L’idée du livre, réduite à ce qu’elle a de plus général et de plus simple, est très nette et très hardie.

Tout le monde sait que ni Descartes, ni Spinoza, ni Malebranche n’ont rien écrit sur cette partie de la philosophie que nous avons depuis appelée du nom fort mal fait, mais aujourd’hui consacré, d’Esthétique. Et si Fénelon, dans sa Lettre sur les occupations de l’Académie française, ou Bossuet, dans le Traité de la connaissance de Dieu, dans quelques-uns de ses Sermons, dans ses Élévations sur les mystères, ont abordé de biais quelques-unes des questions que soulève la philosophie de l’art et de la littérature, c’est incidemment, comme nul ne l’ignore, par circonstance et par occasion, nulle part ni jamais dans une intention ou sous une forme didactique. L’esthétique de Descartes, en tant que doctrine énoncée par le maître ou développée par ses disciples, n’existe donc pas.

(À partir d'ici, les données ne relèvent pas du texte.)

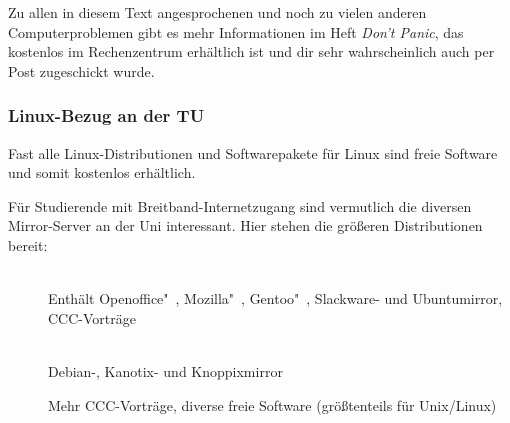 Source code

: 		Zu allen in diesem Text angesprochenen und noch zu vielen anderen Computerproblemen gibt es mehr Informationen im Heft \emph{Don't Panic}, das kostenlos im Rechenzentrum erhältlich ist und dir sehr wahrscheinlich auch per Post zugeschickt wurde.

	\subsubsection{Linux-Bezug an der TU}
		Fast alle Linux-Distributionen und Softwarepakete für Linux sind freie Software und somit kostenlos erhältlich.

		Für Studierende mit Breitband-Internetzugang sind vermutlich die diversen Mirror-Server an der Uni interessant. Hier stehen die größeren Distributionen bereit:

		\begin{description}
			\item[]~\\Enthält Openoffice"~, Mozilla"~, Gentoo"~, Slackware- und Ubuntumirror, CCC-Vorträge
			\item[]~\\Debian-, Kanotix- und Knoppixmirror
			\item[] Mehr CCC-Vorträge, diverse freie Software (größtenteils für Unix/Linux)
		\end{description}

Mais toute métaphysique, de même qu’elle implique une morale, enveloppe une esthétique : toute définition ou notion de l’être contient en soi quelque notion ou définition du beau. Ne pouvons-nous pas nous proposer de l’en déduire? Si certains principes sont une fois posés, ne nous est-il pas toujours loisible d’en poursuivre les conséquences ? Descartes a découvert, ou démontré, ou supposé, comme on voudra le prendre, que la présence de tel ou tel caractère dans les choses en déterminait la vérité. Malebranche, Spinoza, tel autre encore de leurs disciples ou de leurs imitateurs ont recherché s’il y avait dans les actes humains un caractère qui en constituerait la bonté. N’avons-nous pas le droit d’examiner à notre tour s’il n’y aurait pas dans les êtres, et jusque dans les œuvres, un caractère aussi, d’où les œuvres et les êtres tireraient ce que l’on appelle communément leur beauté ?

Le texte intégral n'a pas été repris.